オフィス環境の変化に伴って、リフレッシュメントの重要性が高まるとともに、そうした場を通じたコミュニケーションが重視されるようになってきた。さらに、気分転換にオフィスで菓子を食べるというニーズが生まれ始めたことに加え、福利厚生の1つとして、総務部門がオフィスグリコを導入するという事例が増加してきた。最近では、2015年からストレスチェックが義務化されたのに伴い、働きやすい環境作りの1つとしてオフィスグリコを導入する例も出ているという。
同社でも、「職場環境の改善という観点から、オフィスグリコを提案する活動を開始している」(グリコチャネルクリエイト オフィスグリコ事業部首都圏市場開発チームの今井千尋氏)という。
元々は女性の購入が多いと見られていたオフィスグリコだが、実は、30〜40歳の男性の購入も目立つという。例えば、「ビスコ」は子ども向けの菓子として定着しているが、30〜40歳の男性が子どものときに食べた菓子という背景もあって売れている。これまで菓子の需要層として想定していなかった市場を開拓することにもつながった。
また、昨今ではクールビズの導入に伴い、夏場にオフィスの設定温度を28度にするといった動きが見られるが、これに伴い暑いオフィス内で、オフィスグリコを通じてアイスクリームを購入するケースが増加したという。
同社の調査によると、2015年度に、オフィスグリコで最も売れた製品が、アイスクリームの「ジャイアントコーン」。さらに、3位には、「デザートスタイル<レアチーズケーキ>」、8位には「オフィスグリコチョコモナカ」、9位には「たいやきアイス」と、ベスト10の中にアイスクリームが4商品も入っている。
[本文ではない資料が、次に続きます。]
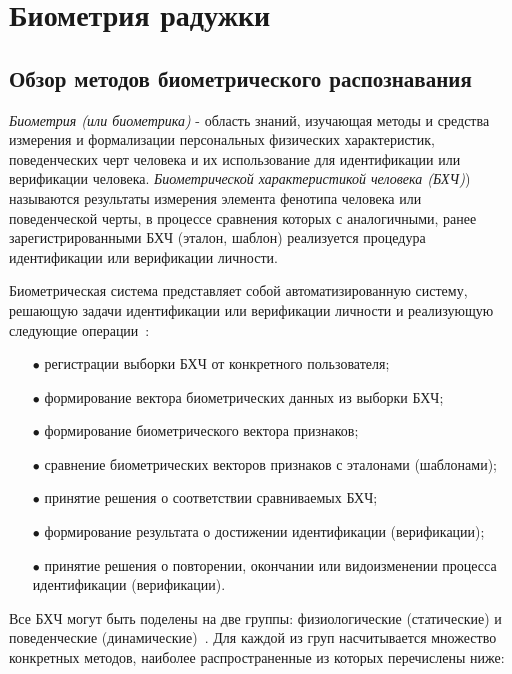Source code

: \chapter{Биометрия радужки}

\section{Обзор методов биометрического распознавания}
\label{sec:beometric_methods_overview}

\textit{Биометрия (или биометрика)} - область знаний, изучающая методы и средства измерения и формализации персональных физических характеристик, поведенческих черт человека и их использование для идентификации или верификации человека.
\textit{Биометрической характеристикой человека (БХЧ)}) называются результаты измерения элемента фенотипа человека или поведенческой черты, в процессе сравнения которых с аналогичными, ранее зарегистрированными БХЧ (эталон, шаблон) реализуется процедура идентификации или верификации личности.

Биометрическая система представляет собой автоматизированную систему, решающую задачи идентификации или верификации личности и реализующую следующие операции~\cite{bmstu_biometrics}:

\begin{itemize}
	\setlength\itemsep{0.01em}
	\item[$\bullet$] регистрации выборки БХЧ от конкретного пользователя;
	\item[$\bullet$] формирование вектора биометрических данных из выборки БХЧ;
	\item[$\bullet$] формирование биометрического вектора признаков;
	\item[$\bullet$] сравнение биометрических векторов признаков с эталонами (шаблонами);
	\item[$\bullet$] принятие решения о соответствии сравниваемых БХЧ;
	\item[$\bullet$] формирование результата о достижении идентификации (верификации);
	\item[$\bullet$] принятие решения о повторении, окончании или видоизменении процесса идентификации (верификации).
\end{itemize}

Все БХЧ могут быть поделены на две группы: физиологические (статические) и поведенческие (динамические)~\cite{bmstu_biometrics}. Для каждой из груп насчитывается множество конкретных методов, наиболее распространенные из которых перечислены ниже:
ちなみに、2015年度の人気商品ベスト10は以下のようになっている。
1位:ジャイアントコーン アイスクリーム
2位:フレンドベーカリー<チョコレートビスケット> ビスケット
3位:デザートスタイル<レアチーズケーキ> アイスクリーム
4位:プジョイ チョコレート
5位:ビスコ<発酵バター> ビスケット
6位:かるじゃが<うましお味> スナック菓子
7位:ポスカ<クリアミント> ガム
8位:オフィスグリコ チョコモナカ アイスクリーム
9位:たい焼きアイス アイスクリーム
10位:ビスコ<小麦胚芽入りクラッカー> ビスケット
オフィスグリコでは、年間約30種類のアイスクリームを提供しているというが、「疲れたときに濃厚な甘さがほしくなり、アイスクリームを買っている」(40代男性)、「ビスケット類を食べると夕食に響くが、アイスクリームはしっかりとした甘さはあってもそこまでおなかにたまりにくいところがいい」(30代女性)、「アイスは片手で手軽に食べられるので、作業しながらだとちょうどいい」(30代男性)といった意見があることを挙げながら、「オフィスの節電対策が強化され、オフィス内の設定温度が上昇。冷たいものを食べたい、飲みたいというニーズが高まり、アイスが注目され始めた」と古藪社長は自己分析している。